Inserido em 9 de agosto de 2023

 

Ofício nº 079 Rio de Janeiro, 08 de agosto de 2023.

Excelentíssimo Senhor Procurador-Geral,

Cumprimentando-o, sirvo-me do presente para expor e solicitar o que segue:

Recentemente, a Resolução GPGJ nº 2.519 DE 17 DE MARÇO DE 2023, com redação alterada pela Resolução GPGJ n. 2.529 de 17 de maio de 2023, regulamentou o direito à licença compensatória por assunção de acervo processual, procedimental ou administrativo, no âmbito do Ministério Público do Estado do Rio de Janeiro.

Em razão desta regulamentação, quase a totalidade de membros do Parquet estadual passou a perceber, com base no § 1º do artigo 6º da citada resolução, os valores associados a esse direito, os quais, nesse primeiro momento, correspondem a 2 dias de trabalho por mês.

Ocorre que, nos últimos dias, diversos membros da instituição, titulares de Promotorias de Substituição Regional e Promotores de Justiça substitutos, nomeadamente aqueles designados em auxílio para atuação em órgãos de execução titularizados por outros colegas, informaram à AMPERJ que não têm recebido qualquer pagamento relacionado à citada licença compensatória.

Pelo que se pôde apreender dos relatos encaminhados à AMPERJ, os referidos associados(as), mesmo nas hipóteses em que pactuam idêntica carga de trabalho com o titular do órgão de execução, não vêm fazendo jus, segundo os critérios adotados pela chefia institucional, ao pagamento da referida licença compensatória, direito alegadamente reconhecido ao membro titular que recebe o respectivo auxílio.

Ou seja, a posição adotada pela Procuradoria-Geral de Justiça, se confirmada, parece conferir tratamento desigual a membros do MPRJ, sem que seja possível encontrar no arcabouço normativo aplicável ao caso uma justificativa jurídica para isso.

Havendo correlação entre a produção laboral de dois membros do Parquet num determinado mês, parece não haver razão jurídica para o não-pagamento da licença compensatória para apenas um deles: o Promotor de Justiça Regional ou o Promotor de Justiça substituto. Eventuais distinções em abstrato entre cargos ocupados por membros do MPRJ – titular, titular-regional ou substituto – não parecem elidir o fato de que, em um mês, todos os designados para determinado órgão de execução deram cabo do mesmo quantitativo de acervo, “quantitativo de acervo” este que tem servido de critério fundamental para justificar o pagamento da licença compensatória.

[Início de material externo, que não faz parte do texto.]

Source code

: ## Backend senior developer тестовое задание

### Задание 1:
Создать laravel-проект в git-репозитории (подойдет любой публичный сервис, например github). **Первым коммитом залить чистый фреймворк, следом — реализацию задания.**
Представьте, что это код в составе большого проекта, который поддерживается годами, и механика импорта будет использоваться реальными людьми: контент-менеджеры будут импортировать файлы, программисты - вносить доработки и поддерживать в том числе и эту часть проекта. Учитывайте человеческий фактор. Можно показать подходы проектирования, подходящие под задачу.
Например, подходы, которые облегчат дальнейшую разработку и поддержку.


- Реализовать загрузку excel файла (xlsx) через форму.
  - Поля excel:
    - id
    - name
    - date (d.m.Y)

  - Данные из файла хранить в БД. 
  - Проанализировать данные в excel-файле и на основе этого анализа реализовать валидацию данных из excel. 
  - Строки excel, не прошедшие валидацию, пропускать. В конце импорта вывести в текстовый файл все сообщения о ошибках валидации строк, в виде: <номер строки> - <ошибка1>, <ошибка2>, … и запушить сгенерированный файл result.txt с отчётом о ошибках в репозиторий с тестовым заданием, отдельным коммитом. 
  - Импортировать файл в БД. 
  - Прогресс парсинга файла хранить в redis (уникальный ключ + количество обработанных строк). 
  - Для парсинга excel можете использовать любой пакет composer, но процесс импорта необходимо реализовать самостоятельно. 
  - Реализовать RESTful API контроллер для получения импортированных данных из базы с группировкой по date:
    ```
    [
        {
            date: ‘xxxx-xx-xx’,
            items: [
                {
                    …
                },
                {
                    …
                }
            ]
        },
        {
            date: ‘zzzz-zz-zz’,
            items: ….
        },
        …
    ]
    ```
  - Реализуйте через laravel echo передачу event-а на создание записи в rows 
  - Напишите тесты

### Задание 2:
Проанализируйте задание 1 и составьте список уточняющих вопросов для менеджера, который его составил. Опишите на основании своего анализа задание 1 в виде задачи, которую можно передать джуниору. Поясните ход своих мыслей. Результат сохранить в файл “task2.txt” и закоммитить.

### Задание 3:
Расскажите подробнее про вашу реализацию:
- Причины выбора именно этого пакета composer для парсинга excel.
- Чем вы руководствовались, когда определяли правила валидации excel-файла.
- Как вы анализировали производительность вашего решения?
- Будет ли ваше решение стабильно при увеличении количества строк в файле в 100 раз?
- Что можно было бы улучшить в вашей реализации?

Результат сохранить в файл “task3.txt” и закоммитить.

Sobre o assunto, estabelece o § 1º do artigo 6º da Resolução GPGJ n. 2519/2023, verbis:

“Nos órgãos de execução, fora das hipóteses previstas no art. 2º, poderá ser reconhecido o acúmulo de acervo, nos termos do art. 5º, observada a proporção de 1 (um) dias de licença para 15 (quinze) dias de trabalho, limitando-se a concessão a 2(dois) dias por mês.”

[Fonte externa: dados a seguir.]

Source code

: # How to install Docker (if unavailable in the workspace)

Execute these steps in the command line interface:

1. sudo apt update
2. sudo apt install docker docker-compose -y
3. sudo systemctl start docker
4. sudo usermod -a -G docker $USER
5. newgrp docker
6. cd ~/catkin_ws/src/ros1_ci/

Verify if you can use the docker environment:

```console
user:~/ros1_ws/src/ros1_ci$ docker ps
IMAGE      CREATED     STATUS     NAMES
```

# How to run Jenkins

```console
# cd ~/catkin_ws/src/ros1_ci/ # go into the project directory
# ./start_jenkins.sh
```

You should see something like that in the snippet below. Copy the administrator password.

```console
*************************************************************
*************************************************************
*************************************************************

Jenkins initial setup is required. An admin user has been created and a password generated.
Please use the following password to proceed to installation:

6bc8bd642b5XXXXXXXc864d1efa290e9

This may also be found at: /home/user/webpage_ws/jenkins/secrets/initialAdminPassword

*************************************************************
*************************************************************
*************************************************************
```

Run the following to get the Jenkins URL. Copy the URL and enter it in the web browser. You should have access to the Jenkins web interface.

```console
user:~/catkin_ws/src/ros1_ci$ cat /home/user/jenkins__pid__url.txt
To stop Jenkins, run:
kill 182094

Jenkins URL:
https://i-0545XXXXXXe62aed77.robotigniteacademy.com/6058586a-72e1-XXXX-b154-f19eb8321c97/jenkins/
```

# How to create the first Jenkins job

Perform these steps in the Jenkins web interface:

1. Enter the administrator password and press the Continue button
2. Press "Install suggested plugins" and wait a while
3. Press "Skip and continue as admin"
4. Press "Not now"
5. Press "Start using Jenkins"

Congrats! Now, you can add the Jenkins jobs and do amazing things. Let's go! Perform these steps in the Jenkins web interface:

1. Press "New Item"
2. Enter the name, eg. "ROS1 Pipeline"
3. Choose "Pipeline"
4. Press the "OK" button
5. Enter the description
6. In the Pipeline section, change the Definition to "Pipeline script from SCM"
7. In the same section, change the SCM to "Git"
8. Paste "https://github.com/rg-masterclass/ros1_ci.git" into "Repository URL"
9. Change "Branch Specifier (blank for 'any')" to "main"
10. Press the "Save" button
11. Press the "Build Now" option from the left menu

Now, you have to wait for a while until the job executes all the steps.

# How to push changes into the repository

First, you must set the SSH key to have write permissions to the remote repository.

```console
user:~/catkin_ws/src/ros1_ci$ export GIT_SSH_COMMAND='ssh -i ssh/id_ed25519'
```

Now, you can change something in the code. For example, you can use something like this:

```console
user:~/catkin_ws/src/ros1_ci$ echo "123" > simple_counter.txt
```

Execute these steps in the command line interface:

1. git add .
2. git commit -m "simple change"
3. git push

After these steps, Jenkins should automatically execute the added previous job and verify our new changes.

Percebe-se pela leitura do texto da norma administrativa acima transcrita que a concessão de dois dias de licença compensatória a todos os membros do MPRJ designados (titular ou substituto) para exercício mensal num determinado órgão de execução tem fundamento no artigo 5º da Resolução GPGJ n. 2519/2023, ou seja, resulta de ato discricionário do Procurador-Geral de Justiça, que, embora tenha reconhecido, com base em critérios de conveniência e oportunidade, o direito do gozo da citada licença aos membros titulares, deixou, contudo, de reconhecer o mesmo direito àqueles membros designados em auxílio, regionais ou substitutos, que oficiaram na mesma quantidade de feitos.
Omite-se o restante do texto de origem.